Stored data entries
###

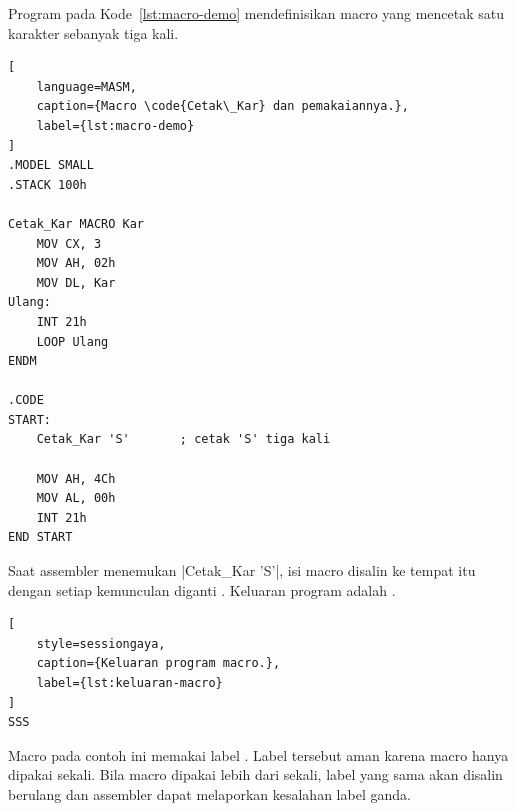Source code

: Program pada Kode~\ref{lst:macro-demo} mendefinisikan macro
 yang mencetak satu karakter sebanyak tiga kali.

\begin{lstlisting}[
    language=MASM,
    caption={Macro \code{Cetak\_Kar} dan pemakaiannya.},
    label={lst:macro-demo}
]
.MODEL SMALL
.STACK 100h

Cetak_Kar MACRO Kar
    MOV CX, 3
    MOV AH, 02h
    MOV DL, Kar
Ulang:
    INT 21h
    LOOP Ulang
ENDM

.CODE
START:
    Cetak_Kar 'S'       ; cetak 'S' tiga kali

    MOV AH, 4Ch
    MOV AL, 00h
    INT 21h
END START
\end{lstlisting}

Saat assembler menemukan \lstasm|Cetak_Kar 'S'|, isi macro disalin ke
tempat itu dengan setiap kemunculan  diganti .
Keluaran program adalah .

\begin{lstlisting}[
    style=sessiongaya,
    caption={Keluaran program macro.},
    label={lst:keluaran-macro}
]
SSS
\end{lstlisting}

\begin{infobox}
\vspace{1.1em}
Macro pada contoh ini memakai label . Label tersebut
aman karena macro hanya dipakai sekali. Bila macro dipakai lebih dari
sekali, label yang sama akan disalin berulang dan assembler dapat
melaporkan kesalahan label ganda.
\end{infobox}

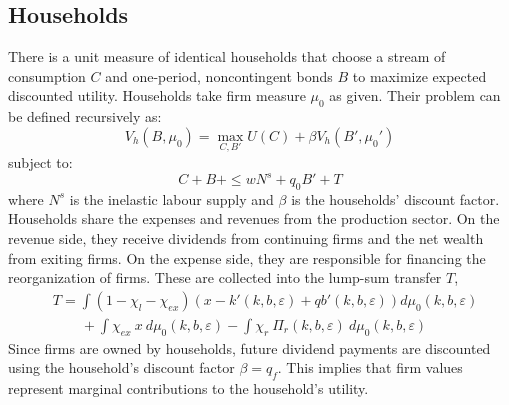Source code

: \documentclass[12pt]{article}
\begin{document}
\subsection{Households}\label{sec:hh}
There is a unit measure of identical households that choose a stream of consumption $C$ and one-period, noncontingent bonds $B$ to maximize expected discounted utility. Households take firm measure $\mu_0$ as given. Their problem can be defined recursively as: 
\begin{equation} \label{eq:U_max}
V_h(B, \mu_0) = \max_{C,B'} U(C) + \beta V_h(B',\mu_0')
\end{equation}  
subject to: 
\begin{equation} \label{eq:const_hh}
C + B + \leq w N^s + q_0 B' + T
\end{equation} 
where $N^s$ is the inelastic labour supply and $\beta$ is the households' discount factor. \vspace{3mm} \\
Households share the expenses and revenues from the production sector. On the revenue side, they receive dividends from continuing firms and the net wealth from exiting firms. On the expense side, they are responsible for financing the reorganization of firms. These are collected into the lump-sum transfer $T$,
\begin{equation} \label{eq:T}
    \begin{split}
        & T = \int (1 - \chi_l - \chi_{ex}) \left( x - k'(k,b,\varepsilon) + qb'(k,b,\varepsilon) \right) d \mu_0(k,b,\varepsilon) \\
        & \qquad + \int \chi_{ex} \ x \ d \mu_0(k,b,\varepsilon) - \int \chi_{r} \ \Pi_r(k,b, \varepsilon) \ d \mu_0(k,b,\varepsilon)
    \end{split}
\end{equation}
Since firms are owned by households, future dividend payments are discounted using the household’s discount factor $\beta = q_f$. This implies that firm values represent marginal contributions to the household's utility.
\end{document}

###

_WORK INSTRUCTION_. If a line in the records holds the word "varepsilon", count it, then give only the total.

_RESPONSE AREA_. 2